Last week we wrote about Valve potentially folding support for a WINE-style compatibility wrapper into Steam, allowing Linux machines to play Windows games with minimal hiccups. Now it’s a reality. Valve’s Pierre-Loup Griffais made the announcement on the “Steam for Linux” group today.
The forum post is long and very detailed, and if you’re personally invested in Linux gaming it’s probably worth a read. Here’s the highlight though, direct from Griffais:
“Today we are releasing the Beta of a new and improved version of Steam Play to all Linux users! It includes a modified distribution of Wine, called Proton, to provide compatibility with Windows game titles.”
So not just a WINE-style compatibility wrapper, but a fork of WINE itself. You can find it on GitHub, and as I theorized last week, it’s a wrapper focused on games in particular. Valve claims it’s based on Vulkan, and touts improved full-screen support, controller support, and better performance in multi-threaded games.
It’s a work in progress though. Writes Griffais, “This goes hand-in-hand with an ongoing testing effort of the entire Steam catalog, in order to identify games that currently work great in this compatibility environment, and find and address issues for the ones that don’t.”
The list of currently-supported titles is short, but includes some noteworthy standouts like the 2016 Doom, Google Earth VR, Tekken 7, Mount & Blade, NieR: Automata (which doesn’t even run great natively on Windows), and Into the Breach. Then there’s a grab-bag of miscellaneous titles, like 2005’s Star Wars: Battlefront 2 and Tropico 4, a.k.a. not even the latest Tropico.
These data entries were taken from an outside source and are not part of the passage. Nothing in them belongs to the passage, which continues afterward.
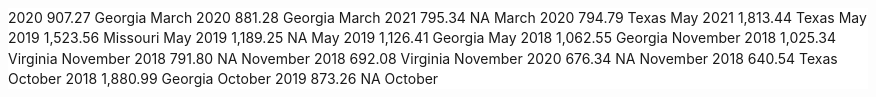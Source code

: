 <td headers="Year" class="gt_row gt_right">2020</td>
<td headers="Precipitation" class="gt_row gt_right">907.27</td></tr>
    <tr><td headers="State" class="gt_row gt_left">Georgia</td>
<td headers="Month" class="gt_row gt_left">March</td>
<td headers="Year" class="gt_row gt_right">2020</td>
<td headers="Precipitation" class="gt_row gt_right">881.28</td></tr>
    <tr><td headers="State" class="gt_row gt_left">Georgia</td>
<td headers="Month" class="gt_row gt_left">March</td>
<td headers="Year" class="gt_row gt_right">2021</td>
<td headers="Precipitation" class="gt_row gt_right">795.34</td></tr>
    <tr><td headers="State" class="gt_row gt_left">NA</td>
<td headers="Month" class="gt_row gt_left">March</td>
<td headers="Year" class="gt_row gt_right">2020</td>
<td headers="Precipitation" class="gt_row gt_right">794.79</td></tr>
    <tr><td headers="State" class="gt_row gt_left">Texas</td>
<td headers="Month" class="gt_row gt_left">May</td>
<td headers="Year" class="gt_row gt_right">2021</td>
<td headers="Precipitation" class="gt_row gt_right">1,813.44</td></tr>
    <tr><td headers="State" class="gt_row gt_left">Texas</td>
<td headers="Month" class="gt_row gt_left">May</td>
<td headers="Year" class="gt_row gt_right">2019</td>
<td headers="Precipitation" class="gt_row gt_right">1,523.56</td></tr>
    <tr><td headers="State" class="gt_row gt_left">Missouri</td>
<td headers="Month" class="gt_row gt_left">May</td>
<td headers="Year" class="gt_row gt_right">2019</td>
<td headers="Precipitation" class="gt_row gt_right">1,189.25</td></tr>
    <tr><td headers="State" class="gt_row gt_left">NA</td>
<td headers="Month" class="gt_row gt_left">May</td>
<td headers="Year" class="gt_row gt_right">2019</td>
<td headers="Precipitation" class="gt_row gt_right">1,126.41</td></tr>
    <tr><td headers="State" class="gt_row gt_left">Georgia</td>
<td headers="Month" class="gt_row gt_left">May</td>
<td headers="Year" class="gt_row gt_right">2018</td>
<td headers="Precipitation" class="gt_row gt_right">1,062.55</td></tr>
    <tr><td headers="State" class="gt_row gt_left">Georgia</td>
<td headers="Month" class="gt_row gt_left">November</td>
<td headers="Year" class="gt_row gt_right">2018</td>
<td headers="Precipitation" class="gt_row gt_right">1,025.34</td></tr>
    <tr><td headers="State" class="gt_row gt_left">Virginia</td>
<td headers="Month" class="gt_row gt_left">November</td>
<td headers="Year" class="gt_row gt_right">2018</td>
<td headers="Precipitation" class="gt_row gt_right">791.80</td></tr>
    <tr><td headers="State" class="gt_row gt_left">NA</td>
<td headers="Month" class="gt_row gt_left">November</td>
<td headers="Year" class="gt_row gt_right">2018</td>
<td headers="Precipitation" class="gt_row gt_right">692.08</td></tr>
    <tr><td headers="State" class="gt_row gt_left">Virginia</td>
<td headers="Month" class="gt_row gt_left">November</td>
<td headers="Year" class="gt_row gt_right">2020</td>
<td headers="Precipitation" class="gt_row gt_right">676.34</td></tr>
    <tr><td headers="State" class="gt_row gt_left">NA</td>
<td headers="Month" class="gt_row gt_left">November</td>
<td headers="Year" class="gt_row gt_right">2018</td>
<td headers="Precipitation" class="gt_row gt_right">640.54</td></tr>
    <tr><td headers="State" class="gt_row gt_left">Texas</td>
<td headers="Month" class="gt_row gt_left">October</td>
<td headers="Year" class="gt_row gt_right">2018</td>
<td headers="Precipitation" class="gt_row gt_right">1,880.99</td></tr>
    <tr><td headers="State" class="gt_row gt_left">Georgia</td>
<td headers="Month" class="gt_row gt_left">October</td>
<td headers="Year" class="gt_row gt_right">2019</td>
<td headers="Precipitation" class="gt_row gt_right">873.26</td></tr>
    <tr><td headers="State" class="gt_row gt_left">NA</td>
<td headers="Month" class="gt_row gt_left">October</td>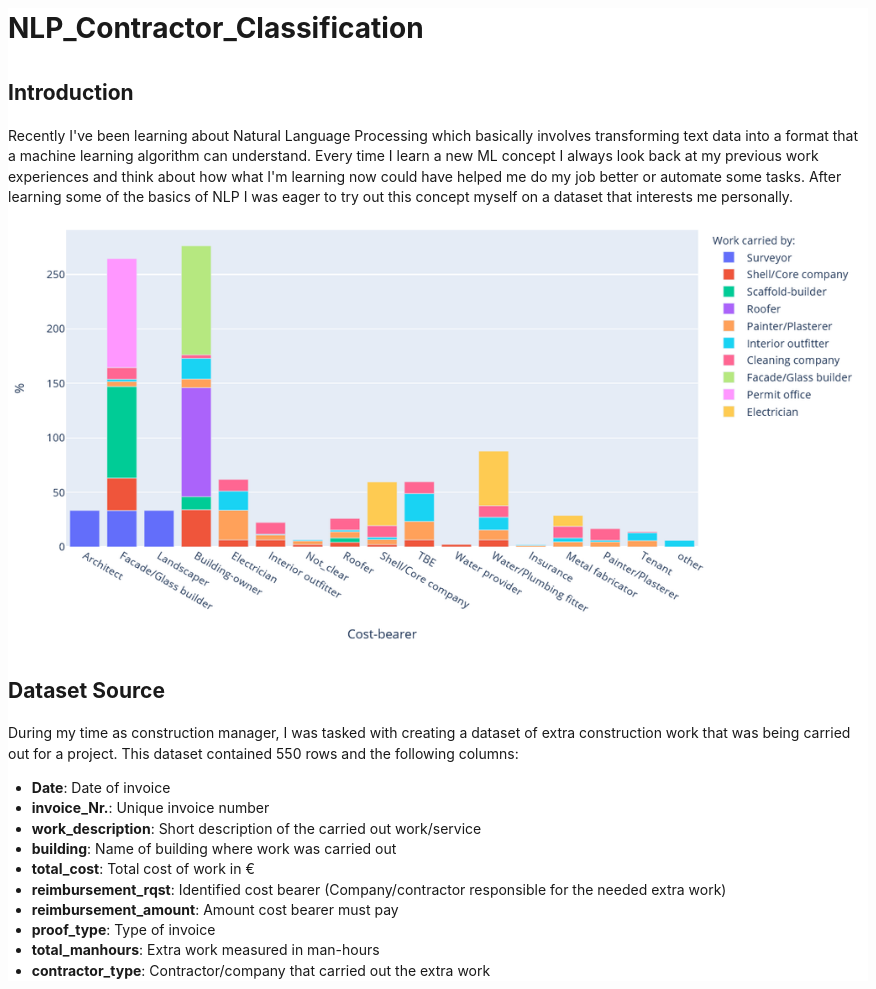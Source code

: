 # NLP_Contractor_Classification

## Introduction

Recently I've been learning about Natural Language Processing which basically involves transforming text data into a format that a machine learning algorithm can understand. Every time I learn a new ML concept I always look back at my previous work experiences and think about how what I'm learning now could have helped me do my job better or automate some tasks. After learning some of the basics of NLP I was eager to try out this concept myself on a dataset that interests me personally.

 <img align="center" src="Images/color_barplot.png" width="900"> 


## Dataset Source

During my time as construction manager, I was tasked with creating a dataset of extra construction work that was being carried out for a project. This dataset contained 550 rows and the following columns:


- **Date**: Date of invoice
- **invoice_Nr.**: Unique invoice number
- **work_description**: Short description of the carried out work/service
- **building**: Name of building where work was carried out
- **total_cost**: Total cost of work in €
- **reimbursement_rqst**: Identified cost bearer (Company/contractor responsible for the needed extra work)
- **reimbursement_amount**: Amount cost bearer must pay
- **proof_type**: Type of invoice
- **total_manhours**: Extra work measured in man-hours
- **contractor_type**: Contractor/company that carried out the extra work
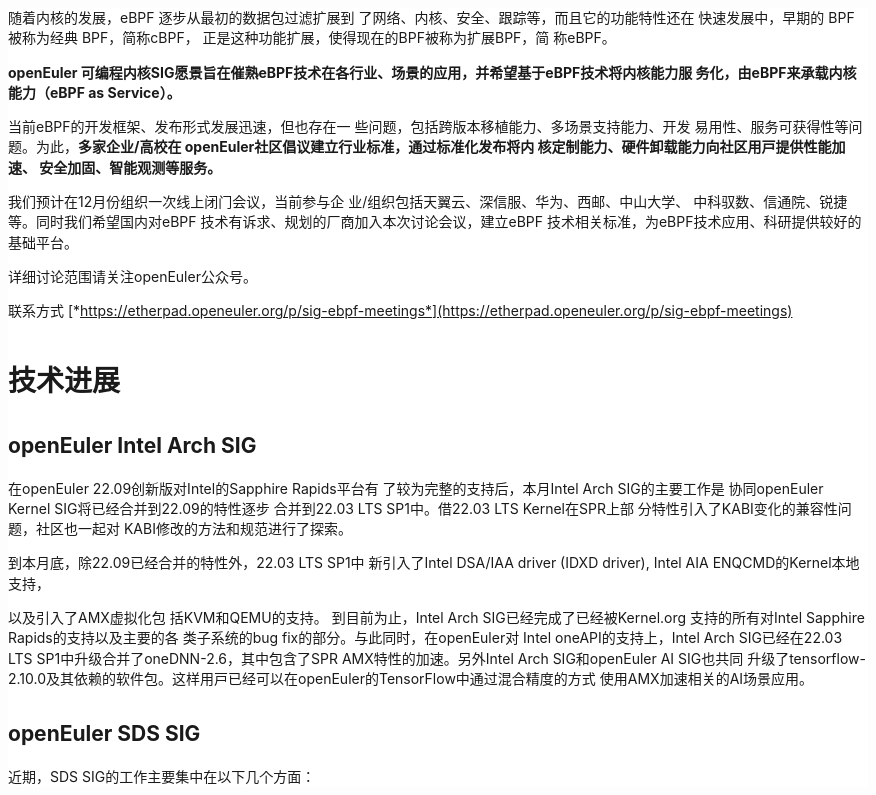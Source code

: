 随着内核的发展，eBPF 逐步从最初的数据包过滤扩展到
了⽹络、内核、安全、跟踪等，⽽且它的功能特性还在 快速发展中，早期的 BPF
被称为经典 BPF，简称cBPF，
正是这种功能扩展，使得现在的BPF被称为扩展BPF，简 称eBPF。

**openEuler
可编程内核SIG愿景旨在催熟eBPF技术在各⾏业、场景的应⽤，并希望基于eBPF技术将内核能⼒服
务化，由eBPF来承载内核能⼒（eBPF as Service）。**

当前eBPF的开发框架、发布形式发展迅速，但也存在⼀
些问题，包括跨版本移植能⼒、多场景⽀持能⼒、开发
易⽤性、服务可获得性等问题。为此，**多家企业/⾼校在
openEuler社区倡议建⽴⾏业标准，通过标准化发布将内
核定制能⼒、硬件卸载能⼒向社区⽤⼾提供性能加速、
安全加固、智能观测等服务。**

我们预计在12⽉份组织⼀次线上闭⻔会议，当前参与企
业/组织包括天翼云、深信服、华为、西邮、中⼭⼤学、
中科驭数、信通院、锐捷等。同时我们希望国内对eBPF
技术有诉求、规划的⼚商加⼊本次讨论会议，建⽴eBPF
技术相关标准，为eBPF技术应⽤、科研提供较好的基础平台。

详细讨论范围请关注openEuler公众号。

联系⽅式
[*https://etherpad.openeuler.org/p/sig-ebpf-meetings*](https://etherpad.openeuler.org/p/sig-ebpf-meetings)

技术进展 
=========

openEuler Intel Arch SIG 
-------------------------

在openEuler 22.09创新版对Intel的Sapphire Rapids平台有
了较为完整的⽀持后，本⽉Intel Arch SIG的主要⼯作是 协同openEuler Kernel
SIG将已经合并到22.09的特性逐步 合并到22.03 LTS SP1中。借22.03 LTS
Kernel在SPR上部 分特性引⼊了KABI变化的兼容性问题，社区也⼀起对
KABI修改的⽅法和规范进⾏了探索。

到本⽉底，除22.09已经合并的特性外，22.03 LTS SP1中 新引⼊了Intel DSA/IAA
driver (IDXD driver), Intel AIA ENQCMD的Kernel本地⽀持，

以及引⼊了AMX虚拟化包 括KVM和QEMU的⽀持。 到⽬前为⽌，Intel Arch
SIG已经完成了已经被Kernel.org ⽀持的所有对Intel Sapphire
Rapids的⽀持以及主要的各 类⼦系统的bug
fix的部分。与此同时，在openEuler对 Intel oneAPI的⽀持上，Intel Arch
SIG已经在22.03 LTS SP1中升级合并了oneDNN-2.6，其中包含了SPR
AMX特性的加速。另外Intel Arch SIG和openEuler AI SIG也共同
升级了tensorflow-2.10.0及其依赖的软件包。这样⽤⼾已经可以在openEuler的TensorFlow中通过混合精度的⽅式
使⽤AMX加速相关的AI场景应⽤。

openEuler SDS SIG 
------------------

近期，SDS SIG的⼯作主要集中在以下⼏个⽅⾯：
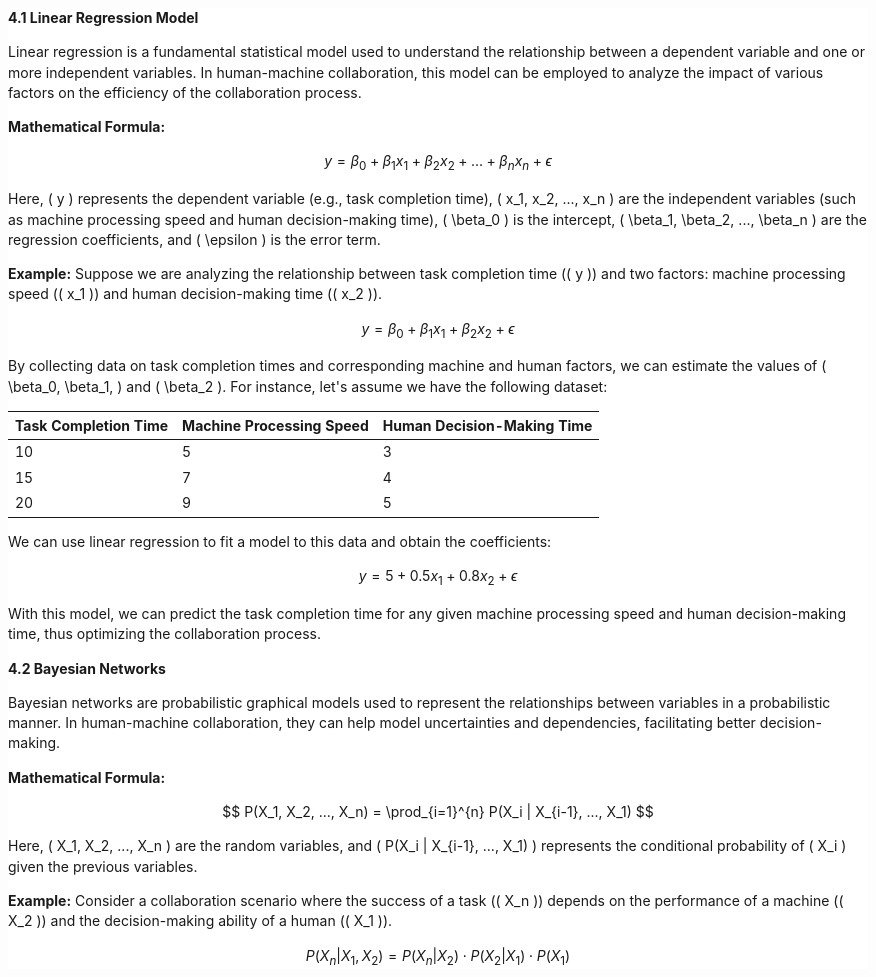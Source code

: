 **4.1 Linear Regression Model**

Linear regression is a fundamental statistical model used to understand the relationship between a dependent variable and one or more independent variables. In human-machine collaboration, this model can be employed to analyze the impact of various factors on the efficiency of the collaboration process.

**Mathematical Formula:**

$$ y = \beta_0 + \beta_1x_1 + \beta_2x_2 + ... + \beta_nx_n + \epsilon $$

Here, \( y \) represents the dependent variable (e.g., task completion time), \( x_1, x_2, ..., x_n \) are the independent variables (such as machine processing speed and human decision-making time), \( \beta_0 \) is the intercept, \( \beta_1, \beta_2, ..., \beta_n \) are the regression coefficients, and \( \epsilon \) is the error term.

**Example:**
Suppose we are analyzing the relationship between task completion time (\( y \)) and two factors: machine processing speed (\( x_1 \)) and human decision-making time (\( x_2 \)).

$$ y = \beta_0 + \beta_1x_1 + \beta_2x_2 + \epsilon $$

By collecting data on task completion times and corresponding machine and human factors, we can estimate the values of \( \beta_0, \beta_1, \) and \( \beta_2 \). For instance, let's assume we have the following dataset:

| Task Completion Time | Machine Processing Speed | Human Decision-Making Time |
|---------------------|-------------------------|---------------------------|
| 10                  | 5                       | 3                         |
| 15                  | 7                       | 4                         |
| 20                  | 9                       | 5                         |

We can use linear regression to fit a model to this data and obtain the coefficients:

$$ y = 5 + 0.5x_1 + 0.8x_2 + \epsilon $$

With this model, we can predict the task completion time for any given machine processing speed and human decision-making time, thus optimizing the collaboration process.

**4.2 Bayesian Networks**

Bayesian networks are probabilistic graphical models used to represent the relationships between variables in a probabilistic manner. In human-machine collaboration, they can help model uncertainties and dependencies, facilitating better decision-making.

**Mathematical Formula:**

$$ P(X_1, X_2, ..., X_n) = \prod_{i=1}^{n} P(X_i | X_{i-1}, ..., X_1) $$

Here, \( X_1, X_2, ..., X_n \) are the random variables, and \( P(X_i | X_{i-1}, ..., X_1) \) represents the conditional probability of \( X_i \) given the previous variables.

**Example:**
Consider a collaboration scenario where the success of a task (\( X_n \)) depends on the performance of a machine (\( X_2 \)) and the decision-making ability of a human (\( X_1 \)).

$$ P(X_n | X_1, X_2) = P(X_n | X_2) \cdot P(X_2 | X_1) \cdot P(X_1) $$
Those who want to break out of Valve’s carefully marked sandbox can flip an override switch and theoretically run any game with Proton, though as last week’s code deep dive noted: This “may not work as expected, and can cause issues with your games, including crashes and breaking save games.” Not sure if that error message pops up in the current Steam Linux build, but I hope it does.
Regardless, it’s (theoretically at least) a huge step forward for Linux gaming. WINE’s always been a bit cumbersome to use, so having it built right into Steam—and with Valve actively confirming games will work—should remove some of those barriers. In the absence of Linux ports, Proton sounds like the next best thing.
Alas, Mac gamers are being left out in the cold. From the FAQ: “While Wine and Proton work on macOS, there are no plans to support the new Steam Play functionality on macOS at the moment.” Keep your fingers crossed, I guess.